They are also poised to consume an additional 56 billion cubic metres (bcm) of natural gas by 2030, and 83 bcm by 2050.
The IEA calls the petrochemical sector one of the “blind spots” of the global energy system. Other such areas that “receive less attention than they deserve” are “the impact of air conditioners on electricity demand, the impact of trucking on oil demand, or the role of modern bioenergy in the renewables sector.”
Petrochemicals, notes the IEA, “are also required to manufacture many parts of the modern energy system, including solar panels, wind turbines, batteries, thermal insulation and electric vehicles.”
The IEA report notes that “demand for plastics – the key driver for petrochemicals from an energy perspective – has outpaced all other bulk materials (such as steel, aluminium, or cement), nearly doubling since 2000. Advanced economies currently use up to 20 times more plastic and up to 10 times more fertiliser than developing economies on a per capita basis, underscoring the huge potential for global growth.”
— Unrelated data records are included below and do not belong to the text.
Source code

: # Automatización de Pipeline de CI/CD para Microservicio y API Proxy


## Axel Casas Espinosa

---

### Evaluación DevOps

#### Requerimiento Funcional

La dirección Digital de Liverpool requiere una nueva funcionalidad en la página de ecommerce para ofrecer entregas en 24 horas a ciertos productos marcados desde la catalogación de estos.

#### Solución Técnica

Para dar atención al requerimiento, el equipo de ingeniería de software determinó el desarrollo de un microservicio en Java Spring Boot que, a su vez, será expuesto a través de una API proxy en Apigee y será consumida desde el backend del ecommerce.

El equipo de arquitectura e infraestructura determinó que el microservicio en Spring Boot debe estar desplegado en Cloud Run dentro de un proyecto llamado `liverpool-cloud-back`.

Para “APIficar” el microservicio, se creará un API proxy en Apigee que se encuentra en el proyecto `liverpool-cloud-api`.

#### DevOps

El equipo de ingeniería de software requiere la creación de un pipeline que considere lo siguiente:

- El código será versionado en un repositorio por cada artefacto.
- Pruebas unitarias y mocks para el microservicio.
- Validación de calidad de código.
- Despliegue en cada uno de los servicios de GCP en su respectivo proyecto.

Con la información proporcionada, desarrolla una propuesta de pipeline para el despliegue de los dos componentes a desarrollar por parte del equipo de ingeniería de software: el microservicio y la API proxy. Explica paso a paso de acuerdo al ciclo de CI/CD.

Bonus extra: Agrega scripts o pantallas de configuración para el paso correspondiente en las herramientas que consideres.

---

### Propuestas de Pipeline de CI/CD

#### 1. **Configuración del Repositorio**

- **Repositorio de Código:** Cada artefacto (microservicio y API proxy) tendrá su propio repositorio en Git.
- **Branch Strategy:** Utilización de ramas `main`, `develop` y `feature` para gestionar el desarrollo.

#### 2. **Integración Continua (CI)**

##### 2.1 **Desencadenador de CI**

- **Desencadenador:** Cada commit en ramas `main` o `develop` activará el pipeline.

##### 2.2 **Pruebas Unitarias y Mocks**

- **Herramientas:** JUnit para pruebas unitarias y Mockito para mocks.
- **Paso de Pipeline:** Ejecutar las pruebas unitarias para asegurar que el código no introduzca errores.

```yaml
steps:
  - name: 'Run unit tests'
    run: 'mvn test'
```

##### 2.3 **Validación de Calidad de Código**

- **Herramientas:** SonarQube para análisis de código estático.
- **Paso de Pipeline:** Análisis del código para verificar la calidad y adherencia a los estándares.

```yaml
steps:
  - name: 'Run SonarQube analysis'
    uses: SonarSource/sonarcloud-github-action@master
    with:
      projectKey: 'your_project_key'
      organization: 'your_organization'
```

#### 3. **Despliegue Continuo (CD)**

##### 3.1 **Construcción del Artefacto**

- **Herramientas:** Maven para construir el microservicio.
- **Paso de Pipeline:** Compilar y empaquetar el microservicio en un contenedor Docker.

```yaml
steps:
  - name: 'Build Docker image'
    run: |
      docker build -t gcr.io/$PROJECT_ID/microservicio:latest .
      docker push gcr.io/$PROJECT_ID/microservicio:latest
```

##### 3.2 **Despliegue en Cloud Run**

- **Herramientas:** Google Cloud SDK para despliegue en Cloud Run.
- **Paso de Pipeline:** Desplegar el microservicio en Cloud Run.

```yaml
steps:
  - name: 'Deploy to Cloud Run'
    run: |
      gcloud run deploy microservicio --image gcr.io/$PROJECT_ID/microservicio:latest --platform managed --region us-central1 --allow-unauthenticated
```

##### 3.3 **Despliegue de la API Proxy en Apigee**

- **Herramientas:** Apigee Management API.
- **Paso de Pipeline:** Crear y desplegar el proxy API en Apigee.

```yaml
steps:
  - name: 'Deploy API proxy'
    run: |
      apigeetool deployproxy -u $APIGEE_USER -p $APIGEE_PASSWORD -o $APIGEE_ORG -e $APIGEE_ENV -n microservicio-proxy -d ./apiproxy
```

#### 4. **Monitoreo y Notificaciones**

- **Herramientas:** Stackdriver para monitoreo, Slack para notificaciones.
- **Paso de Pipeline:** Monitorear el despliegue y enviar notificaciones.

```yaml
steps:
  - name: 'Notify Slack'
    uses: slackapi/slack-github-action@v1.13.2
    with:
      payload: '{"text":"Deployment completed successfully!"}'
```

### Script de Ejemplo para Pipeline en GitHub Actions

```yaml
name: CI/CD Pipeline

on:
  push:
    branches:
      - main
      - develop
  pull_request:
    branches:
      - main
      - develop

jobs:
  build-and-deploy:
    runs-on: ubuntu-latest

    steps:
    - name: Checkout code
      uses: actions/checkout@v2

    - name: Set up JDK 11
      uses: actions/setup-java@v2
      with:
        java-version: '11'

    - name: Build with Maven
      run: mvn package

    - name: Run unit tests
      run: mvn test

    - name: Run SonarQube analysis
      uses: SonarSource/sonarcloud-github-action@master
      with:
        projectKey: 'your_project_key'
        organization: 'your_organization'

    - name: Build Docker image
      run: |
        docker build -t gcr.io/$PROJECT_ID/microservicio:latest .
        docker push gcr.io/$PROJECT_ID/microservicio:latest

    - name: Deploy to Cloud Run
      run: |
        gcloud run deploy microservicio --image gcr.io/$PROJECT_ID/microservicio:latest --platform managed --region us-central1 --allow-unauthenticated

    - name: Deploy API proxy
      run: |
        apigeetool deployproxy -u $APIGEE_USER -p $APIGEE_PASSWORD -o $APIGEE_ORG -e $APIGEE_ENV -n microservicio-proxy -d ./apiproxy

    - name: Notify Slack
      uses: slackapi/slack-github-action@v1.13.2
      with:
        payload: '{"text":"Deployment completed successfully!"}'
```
“The dynamism of the petrochemical industry is also driving new trends around the world. After decades of stagnation and decline, the United States has re-emerged as a low-cost location for chemicals production thanks to the shale gas revolution, and is now home to around 40% of the global ethane-based petrochemical production capacity. Meanwhile, the Middle East remains the lowest‑cost centre for many key petrochemicals, with a host of new projects announced across the region.”
To address climate and environmental challenges of petrochemicals, the IEA report outlines a Clean Technology Scenario (CTS), which provides an alternative future in line with key UN Sustainable Development Goals, such as climate action, responsible consumption and life below water, among others.
“The scenario provides an ambitious but achievable pathway to reduce the environmental impacts of petrochemicals: air pollutants from primary chemicals production decline by almost 90% by 2050; direct CO2 emissions reduce by nearly 60%; and water demand is nearly 30% lower than in the base scenario. It also emphasises waste management improvements to rapidly increase recycling, thereby laying the groundwork to more than halve cumulative, ocean-bound, plastic waste by 2050.”
In the Clean Technology Scenario, “petrochemicals become the only growing segment of global oil demand. Despite near-tripling in plastic waste collection by 2050, the limited availability of cost-effective substitutes for oil feedstock means that oil demand for petrochemicals remains resilient.”